3. Import the loop you saved into Cakewalk, and repeat step 1.

4. Going from left to right, click on each slice. Each slice should be a single sound.

5. If a slice has more than one distinct sound, add a transient marker at the start of any additional sounds by double-clicking with the Smart tool, just below the window's header. (Double-clicking just above the waveform changes the calibration from measures/beats to samples.)

6. Listen back to the two slices to make sure each has a distinct sound.

The slice will now play back at the correct rhythm when you change the tempo.

Transposition

Unlike Groove Clips, REX files do not include embedded pitch information, so they generally won't follow pitch transposition. However, REX files can follow pitch in Cakewalk because they acquire Groove Clip attributes.

1. Determine the REX clip's 'native' pitch.

2. Right-click on the clip, and choose View / Loop Construction.

3. Click the Loop Construction view's Pitch button.

4. Choose the loop's native pitch from the Pitch parameter's drop-down menu.

The REX loop will now conform to the project pitch (as set under Project / Set Default Groove Clip Pitch, which matches the song's key), and obey any of the Groove Clip pitch transposition markers on the timeline.

Step Sequencing

Here's something I don't think you can do with any other program that supports REX files: turn the slices into steps for a step sequencer. Each step can have a different level, pan position and pitch.

1. Load the REX file into CbB.

2. Right-click on the clip, and choose View / Loop Construction.

3. Click on the Slice tab, and choose which envelopes you want to show or hide.

4. Each envelope for each slice will have a line. Drag up or down to change the default value (defaults are no gain, pan in centre, and no pitch change).

Gain varies from +12dB down to -∞ (off). Pan goes from fully left to fully right, and pitch covers ±24 semitones. Note that before you do any edits, the pan and pitch envelopes both default to centre, so you'll need to hide the pan envelope to see the Pitch envelope so you can edit it.

This is an exceptionally valuable feature for creating variations in drum loops — dropping out a slice or two in various iterations can keep the loop sounding fresh. Because these changes become part of the loop, if you roll out the REX file, or copy/paste it, the variations you added remain intact.
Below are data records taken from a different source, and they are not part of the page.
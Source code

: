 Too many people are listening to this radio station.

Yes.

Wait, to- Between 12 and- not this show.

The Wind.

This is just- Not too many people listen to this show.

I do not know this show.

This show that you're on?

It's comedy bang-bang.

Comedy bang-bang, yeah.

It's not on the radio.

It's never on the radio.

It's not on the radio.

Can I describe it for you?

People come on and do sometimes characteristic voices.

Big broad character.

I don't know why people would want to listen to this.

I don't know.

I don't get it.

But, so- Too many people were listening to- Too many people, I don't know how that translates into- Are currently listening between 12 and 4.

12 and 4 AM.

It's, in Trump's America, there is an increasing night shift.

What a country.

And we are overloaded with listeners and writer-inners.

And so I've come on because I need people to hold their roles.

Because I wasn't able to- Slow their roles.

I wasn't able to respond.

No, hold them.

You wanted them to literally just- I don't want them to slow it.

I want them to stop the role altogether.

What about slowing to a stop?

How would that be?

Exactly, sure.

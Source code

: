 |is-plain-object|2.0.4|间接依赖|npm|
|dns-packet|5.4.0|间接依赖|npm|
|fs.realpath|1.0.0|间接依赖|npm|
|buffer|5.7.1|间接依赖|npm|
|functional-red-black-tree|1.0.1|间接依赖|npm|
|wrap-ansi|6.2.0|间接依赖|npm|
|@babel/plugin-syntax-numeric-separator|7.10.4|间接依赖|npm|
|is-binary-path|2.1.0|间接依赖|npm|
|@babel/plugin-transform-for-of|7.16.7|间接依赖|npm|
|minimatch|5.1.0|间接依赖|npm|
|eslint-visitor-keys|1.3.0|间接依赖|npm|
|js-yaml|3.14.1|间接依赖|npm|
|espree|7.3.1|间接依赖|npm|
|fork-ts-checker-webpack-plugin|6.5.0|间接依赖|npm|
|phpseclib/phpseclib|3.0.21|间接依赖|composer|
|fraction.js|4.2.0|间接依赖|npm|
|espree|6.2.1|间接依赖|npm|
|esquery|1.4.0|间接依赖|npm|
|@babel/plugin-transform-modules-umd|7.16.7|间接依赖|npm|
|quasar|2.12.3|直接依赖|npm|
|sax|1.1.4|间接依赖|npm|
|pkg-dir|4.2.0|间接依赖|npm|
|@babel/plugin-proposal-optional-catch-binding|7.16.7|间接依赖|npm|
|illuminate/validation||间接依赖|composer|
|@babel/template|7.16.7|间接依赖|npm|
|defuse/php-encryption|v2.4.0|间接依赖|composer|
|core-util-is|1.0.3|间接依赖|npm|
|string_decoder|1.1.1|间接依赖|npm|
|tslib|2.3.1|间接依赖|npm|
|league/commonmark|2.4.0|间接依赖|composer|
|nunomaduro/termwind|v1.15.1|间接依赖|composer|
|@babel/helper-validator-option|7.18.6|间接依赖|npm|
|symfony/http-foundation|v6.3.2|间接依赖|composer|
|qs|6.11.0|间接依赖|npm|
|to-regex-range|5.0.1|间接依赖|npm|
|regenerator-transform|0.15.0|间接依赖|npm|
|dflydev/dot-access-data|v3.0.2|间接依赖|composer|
Given that many REX files slice drum loops at 16th notes, the kind of variations you can add are not quite limitless, but it feels that way sometimes.

You can take this one step further by saving the clip as a Groove Clip, opening it, and adding transient markers to create additional slices which you can then edit in the same way.

Layering Tuned Drum Loops

If you don't enable the Pitch button in the Loop Construction view, you can change a drum loop's timbre by editing the values in the semitone or cents fields (to the right of the Pitch button and its drop-down menu). Raising the timbre gives more of a beatbox sound, while tuning down makes the drums big and corpulent. Some of the major benefits happen when you layer a drum loop with a detuned version of itself — try it!